What happens when you force college journalists to publish a newspaper with no computers? Well, first they freak out. Then they get their hands dirty. They write stories on manual typewriters and copyedit them in pencil. They shoot with film cameras and process the prints in a makeshift darkroom. They lay it all out with pica poles and proportion wheels. They paste it all up with X-Acto knives and rubber cement.

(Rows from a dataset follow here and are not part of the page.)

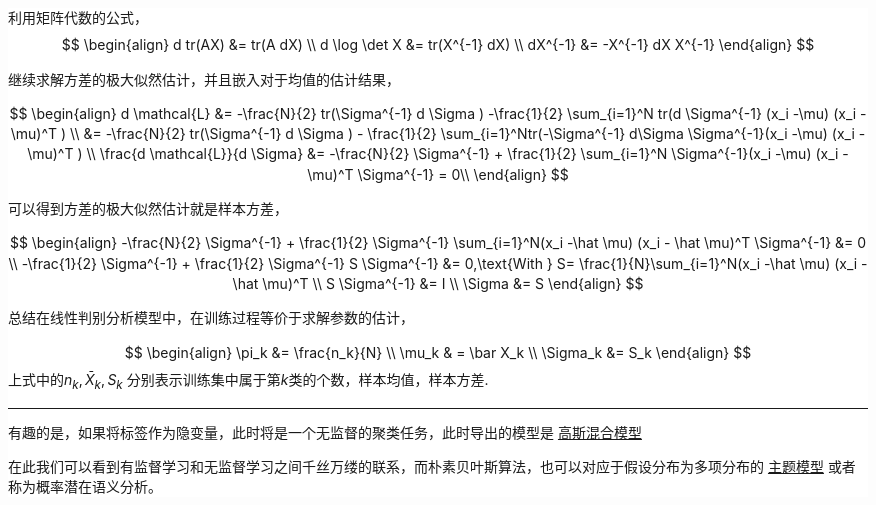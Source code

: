 
利用矩阵代数的公式，
$$
\begin{align}
d tr(AX) &= tr(A dX) \\
d \log \det X &= tr(X^{-1} dX) \\
dX^{-1} &= -X^{-1} dX X^{-1}
\end{align}
$$


继续求解方差的极大似然估计，并且嵌入对于均值的估计结果，


$$
\begin{align}
d \mathcal{L} &= -\frac{N}{2} tr(\Sigma^{-1} d \Sigma ) -\frac{1}{2} \sum_{i=1}^N tr(d \Sigma^{-1} (x_i -\mu) (x_i - \mu)^T ) \\
&= -\frac{N}{2} tr(\Sigma^{-1} d \Sigma ) - \frac{1}{2}  \sum_{i=1}^Ntr(-\Sigma^{-1} d\Sigma \Sigma^{-1}(x_i -\mu) (x_i - \mu)^T ) \\
\frac{d \mathcal{L}}{d \Sigma} &= -\frac{N}{2} \Sigma^{-1} + \frac{1}{2} \sum_{i=1}^N \Sigma^{-1}(x_i -\mu) (x_i - \mu)^T  \Sigma^{-1} = 0\\
\end{align}
$$


可以得到方差的极大似然估计就是样本方差，


$$
\begin{align}
-\frac{N}{2} \Sigma^{-1} + \frac{1}{2}  \Sigma^{-1} \sum_{i=1}^N(x_i -\hat \mu) (x_i - \hat \mu)^T  \Sigma^{-1} &= 0 \\
-\frac{1}{2} \Sigma^{-1} + \frac{1}{2}  \Sigma^{-1} S \Sigma^{-1} &= 0,\text{With } S= \frac{1}{N}\sum_{i=1}^N(x_i -\hat \mu) (x_i - \hat \mu)^T \\
S \Sigma^{-1} &= I \\
\Sigma &= S
\end{align}
$$


总结在线性判别分析模型中，在训练过程等价于求解参数的估计，


$$
\begin{align}
\pi_k &= \frac{n_k}{N} \\
\mu_k & = \bar X_k \\
\Sigma_k &= S_k
\end{align}
$$
上式中的$n_k,\bar X_k,S_k$ 分别表示训练集中属于第$k$类的个数，样本均值，样本方差.

---

有趣的是，如果将标签作为隐变量，此时将是一个无监督的聚类任务，此时导出的模型是 [高斯混合模型](https://truenobility303.github.io/GMM-PLSA/) 

在此我们可以看到有监督学习和无监督学习之间千丝万缕的联系，而朴素贝叶斯算法，也可以对应于假设分布为多项分布的 [主题模型](https://truenobility303.github.io/GMM-PLSA/) 或者称为概率潜在语义分析。
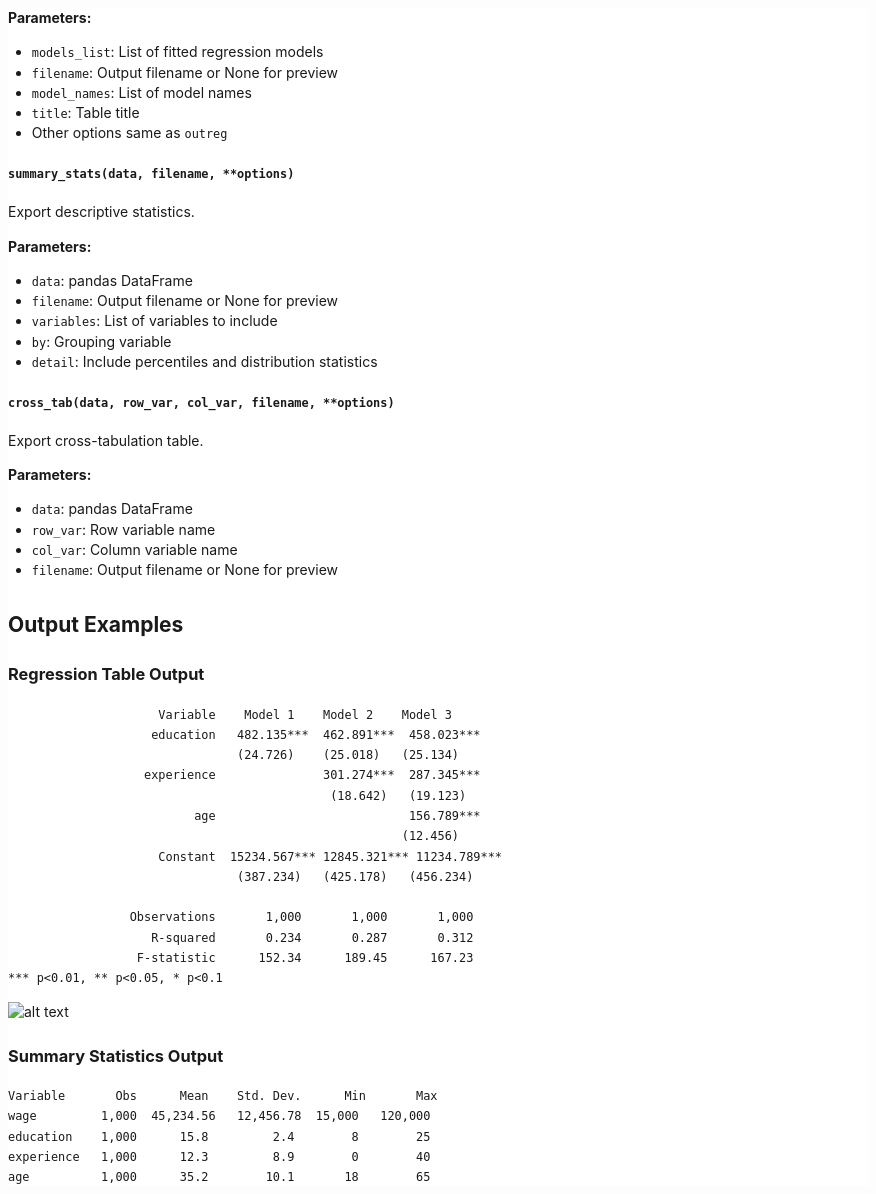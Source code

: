 **Parameters:**
- `models_list`: List of fitted regression models
- `filename`: Output filename or None for preview
- `model_names`: List of model names
- `title`: Table title
- Other options same as `outreg`

#### `summary_stats(data, filename, **options)`
Export descriptive statistics.

**Parameters:**
- `data`: pandas DataFrame
- `filename`: Output filename or None for preview
- `variables`: List of variables to include
- `by`: Grouping variable
- `detail`: Include percentiles and distribution statistics

#### `cross_tab(data, row_var, col_var, filename, **options)`
Export cross-tabulation table.

**Parameters:**
- `data`: pandas DataFrame
- `row_var`: Row variable name
- `col_var`: Column variable name
- `filename`: Output filename or None for preview

## Output Examples

### Regression Table Output
```
                     Variable    Model 1    Model 2    Model 3
                    education   482.135***  462.891***  458.023***
                                (24.726)    (25.018)   (25.134)
                   experience               301.274***  287.345***
                                             (18.642)   (19.123)
                          age                           156.789***
                                                       (12.456)
                     Constant  15234.567*** 12845.321*** 11234.789***
                                (387.234)   (425.178)   (456.234)
                                 
                 Observations       1,000       1,000       1,000
                    R-squared       0.234       0.287       0.312
                  F-statistic      152.34      189.45      167.23
*** p<0.01, ** p<0.05, * p<0.1
```
![alt text](image-1.png)

### Summary Statistics Output
```
Variable       Obs      Mean    Std. Dev.      Min       Max
wage         1,000  45,234.56   12,456.78  15,000   120,000
education    1,000      15.8         2.4        8        25
experience   1,000      12.3         8.9        0        40
age          1,000      35.2        10.1       18        65
```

Sponsored by the Society of Professional Journalists, it was highly amusing for those of us who remember the 1970s—and did a lot of these things. Remember when typewriters had no “1” key (you had to use a lowercase “l”)? That freaked the kids out. Remember when cameras used film? How do you turn a men’s room into an ersatz darkroom? How do you calculate how many words in a column inch? Fun times... It reminded me of yet another story I came across a couple of years ago in which a contemporary 13-year-old tries to figure out how an old Sony Walkman worked and couldn’t quite grasp the concept of the analog audio tape cassette:
It took me three days to figure out that there was another side to the tape. That was not the only naive mistake that I made; I mistook the metal/normal switch on the Walkman for a genre-specific equaliser, but later I discovered that it was in fact used to switch between two different types of cassette.
Good times...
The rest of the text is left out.